Whether the math necessarily holds at 90-114 cycles latency versus 28 is an unanswered question.
edit: Actually, I just ran across a mention of the coherence mechanism assumed by the analysis, and it's Nvidia's L1 flush at kernel or synchronization boundaries. That could significantly deviate from the expected behavior of a GCN/RDNA cache.
By the looks of it, yes. (3.90TB/s L1 bandwidth, 1.95TB/s L2 bandwidth on the Radeon RX 5700XT.)
Depends on the context of L1 vs L0. The terminology is being handled loosely, and some portions of the description that indicate L1 capacity changes with CU count may mean L0/L1 depending on the GPU.

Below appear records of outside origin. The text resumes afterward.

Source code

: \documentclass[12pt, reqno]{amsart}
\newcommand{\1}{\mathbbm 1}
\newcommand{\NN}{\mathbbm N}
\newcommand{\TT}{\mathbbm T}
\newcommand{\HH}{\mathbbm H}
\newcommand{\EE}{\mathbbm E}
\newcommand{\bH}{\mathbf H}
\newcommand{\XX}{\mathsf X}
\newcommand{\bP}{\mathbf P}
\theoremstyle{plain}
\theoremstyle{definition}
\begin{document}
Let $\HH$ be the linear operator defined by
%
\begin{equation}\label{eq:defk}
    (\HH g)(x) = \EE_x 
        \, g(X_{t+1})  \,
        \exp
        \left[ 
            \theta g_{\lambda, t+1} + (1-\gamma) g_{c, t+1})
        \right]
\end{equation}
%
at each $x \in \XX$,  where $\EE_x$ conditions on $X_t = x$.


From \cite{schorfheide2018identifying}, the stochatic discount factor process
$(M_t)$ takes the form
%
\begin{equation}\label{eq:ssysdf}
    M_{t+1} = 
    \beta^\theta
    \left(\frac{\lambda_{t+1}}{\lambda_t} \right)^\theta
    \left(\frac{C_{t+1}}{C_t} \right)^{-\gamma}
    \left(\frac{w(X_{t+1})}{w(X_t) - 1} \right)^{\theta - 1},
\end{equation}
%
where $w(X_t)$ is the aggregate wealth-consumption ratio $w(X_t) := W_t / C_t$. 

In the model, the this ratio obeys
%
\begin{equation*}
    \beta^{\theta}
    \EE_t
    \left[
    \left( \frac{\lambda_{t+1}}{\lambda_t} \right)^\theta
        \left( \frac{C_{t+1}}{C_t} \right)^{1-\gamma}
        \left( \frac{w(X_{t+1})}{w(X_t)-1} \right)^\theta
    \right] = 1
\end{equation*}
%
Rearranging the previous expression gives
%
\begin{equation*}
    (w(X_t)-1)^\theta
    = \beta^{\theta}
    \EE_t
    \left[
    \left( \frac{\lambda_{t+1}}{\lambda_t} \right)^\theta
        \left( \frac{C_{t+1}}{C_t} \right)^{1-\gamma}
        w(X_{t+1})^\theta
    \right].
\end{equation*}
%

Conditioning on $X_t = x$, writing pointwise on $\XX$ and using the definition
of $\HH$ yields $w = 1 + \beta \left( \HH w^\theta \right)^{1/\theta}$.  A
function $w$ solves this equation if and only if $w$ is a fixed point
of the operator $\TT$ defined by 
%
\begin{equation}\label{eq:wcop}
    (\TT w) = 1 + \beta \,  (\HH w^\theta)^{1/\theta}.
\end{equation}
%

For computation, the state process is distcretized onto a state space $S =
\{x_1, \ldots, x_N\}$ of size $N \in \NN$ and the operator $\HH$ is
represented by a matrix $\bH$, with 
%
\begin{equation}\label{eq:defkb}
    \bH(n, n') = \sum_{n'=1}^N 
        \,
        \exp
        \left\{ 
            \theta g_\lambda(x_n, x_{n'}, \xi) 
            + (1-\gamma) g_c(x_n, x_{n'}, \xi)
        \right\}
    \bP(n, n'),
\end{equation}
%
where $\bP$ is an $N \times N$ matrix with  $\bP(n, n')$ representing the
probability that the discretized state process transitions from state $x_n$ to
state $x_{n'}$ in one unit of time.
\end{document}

For what's it's worth, the author also often spoke only about small number of CUs in each cluster, and about locality on the chip. So possibly this isn't even aiming at a global crossbar, but actually only at 4-8 CUs maximum in a single cluster?
I suppose 8 CUs with 128kB of L1 each still yield a 1MB memory pool. And you got to keep in mind L0 cache still sits above that, so at least some additional latency isn't going to ruin performance.
The CUs have 16KB L0/L1 caches, and one of the main benefits of this scheme is that its area cost should be lower than increasing the capacity of AMD's miniscule caches. I'm not sure how many tenths of a mm2 the L0 takes up in a current non-Kepler GPU, however.
ROPs are clients of L1 in Navi. ROP write operations are L1-write-through though, i.e. L1 doesn't support writes per se, so L2 is updated directly by ROP writes.
It's an odd arrangement with the ROPs versus the L1. The RDNA whitepaper considers the ROPs clients of the L1 and touts how it reduces memory traffic. However, if their output is considered write-through, what savings would making them an L1 client bring?
Given screen-space tiling, a given tile will not be loaded by any other RBE but one (no sharing), and unless the RBE loads a tile and proceeds to not write anything to it, the L1 at best holds ROP data that is read once and must be evicted once it leaves the RBE caches (no reuse).